Records for this task section start

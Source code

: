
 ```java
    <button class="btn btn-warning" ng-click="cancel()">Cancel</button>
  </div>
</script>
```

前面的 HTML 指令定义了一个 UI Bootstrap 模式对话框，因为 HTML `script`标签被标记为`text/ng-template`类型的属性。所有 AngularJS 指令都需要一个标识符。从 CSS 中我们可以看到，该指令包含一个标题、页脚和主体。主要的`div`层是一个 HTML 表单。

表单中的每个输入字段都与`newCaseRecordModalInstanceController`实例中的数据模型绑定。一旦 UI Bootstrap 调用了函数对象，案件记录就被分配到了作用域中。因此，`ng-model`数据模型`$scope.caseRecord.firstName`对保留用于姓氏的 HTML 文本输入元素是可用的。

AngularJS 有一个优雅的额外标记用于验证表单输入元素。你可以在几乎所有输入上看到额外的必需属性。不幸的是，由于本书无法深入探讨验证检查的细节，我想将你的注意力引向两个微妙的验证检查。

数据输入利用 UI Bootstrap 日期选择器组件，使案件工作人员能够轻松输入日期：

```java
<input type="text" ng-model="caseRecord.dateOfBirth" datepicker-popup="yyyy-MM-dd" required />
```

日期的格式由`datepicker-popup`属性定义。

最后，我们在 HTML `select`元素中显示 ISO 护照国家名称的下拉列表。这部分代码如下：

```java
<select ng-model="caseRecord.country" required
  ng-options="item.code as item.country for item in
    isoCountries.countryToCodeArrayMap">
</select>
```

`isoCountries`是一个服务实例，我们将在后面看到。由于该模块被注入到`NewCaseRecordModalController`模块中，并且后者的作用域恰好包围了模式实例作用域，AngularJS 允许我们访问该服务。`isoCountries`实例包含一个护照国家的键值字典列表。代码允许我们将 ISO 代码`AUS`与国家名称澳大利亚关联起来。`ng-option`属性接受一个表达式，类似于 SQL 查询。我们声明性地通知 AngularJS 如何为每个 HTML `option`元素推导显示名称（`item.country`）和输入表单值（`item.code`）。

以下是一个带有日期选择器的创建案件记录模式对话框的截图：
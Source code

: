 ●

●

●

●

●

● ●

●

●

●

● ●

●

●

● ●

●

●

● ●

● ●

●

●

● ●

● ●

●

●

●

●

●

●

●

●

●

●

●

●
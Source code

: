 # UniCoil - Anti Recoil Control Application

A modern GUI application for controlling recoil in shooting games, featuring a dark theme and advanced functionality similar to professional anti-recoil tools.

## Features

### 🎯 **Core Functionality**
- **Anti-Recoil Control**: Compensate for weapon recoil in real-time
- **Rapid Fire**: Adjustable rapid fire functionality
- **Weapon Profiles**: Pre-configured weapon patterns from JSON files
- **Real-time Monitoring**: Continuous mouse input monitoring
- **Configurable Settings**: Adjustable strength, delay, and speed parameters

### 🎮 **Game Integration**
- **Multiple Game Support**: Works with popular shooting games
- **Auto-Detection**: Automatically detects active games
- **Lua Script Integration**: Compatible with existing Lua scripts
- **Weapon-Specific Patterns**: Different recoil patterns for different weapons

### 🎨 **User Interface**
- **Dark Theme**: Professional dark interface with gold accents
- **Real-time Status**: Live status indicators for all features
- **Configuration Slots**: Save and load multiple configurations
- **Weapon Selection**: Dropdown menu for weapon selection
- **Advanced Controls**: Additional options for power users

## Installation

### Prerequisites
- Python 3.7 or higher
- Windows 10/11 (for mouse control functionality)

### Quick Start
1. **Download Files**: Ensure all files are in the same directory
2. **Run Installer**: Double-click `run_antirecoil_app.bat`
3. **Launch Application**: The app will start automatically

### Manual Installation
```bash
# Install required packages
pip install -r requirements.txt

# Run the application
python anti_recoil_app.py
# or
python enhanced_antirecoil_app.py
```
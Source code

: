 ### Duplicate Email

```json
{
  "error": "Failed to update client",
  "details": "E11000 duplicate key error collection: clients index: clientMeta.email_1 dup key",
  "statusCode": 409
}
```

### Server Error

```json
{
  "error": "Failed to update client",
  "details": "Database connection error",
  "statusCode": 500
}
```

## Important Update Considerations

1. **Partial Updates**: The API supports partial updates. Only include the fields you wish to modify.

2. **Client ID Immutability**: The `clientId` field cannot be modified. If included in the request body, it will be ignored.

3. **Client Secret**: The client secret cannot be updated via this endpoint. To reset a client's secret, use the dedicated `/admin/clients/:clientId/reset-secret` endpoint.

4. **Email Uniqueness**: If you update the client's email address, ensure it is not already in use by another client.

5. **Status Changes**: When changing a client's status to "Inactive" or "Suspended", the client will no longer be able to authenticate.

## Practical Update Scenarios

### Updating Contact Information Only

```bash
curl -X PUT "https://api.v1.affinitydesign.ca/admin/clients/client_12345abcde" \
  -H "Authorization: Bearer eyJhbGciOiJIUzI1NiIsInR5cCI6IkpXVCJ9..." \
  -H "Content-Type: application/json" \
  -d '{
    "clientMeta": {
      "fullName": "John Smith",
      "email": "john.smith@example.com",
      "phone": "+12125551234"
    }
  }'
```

Records for this task section end

### Exercise goal
The result should be every line of the material that contains the word "Only", so copy those lines.

### Written response
1. **Partial Updates**: The API supports partial updates. Only include the fields you wish to modify.
### Updating Contact Information Only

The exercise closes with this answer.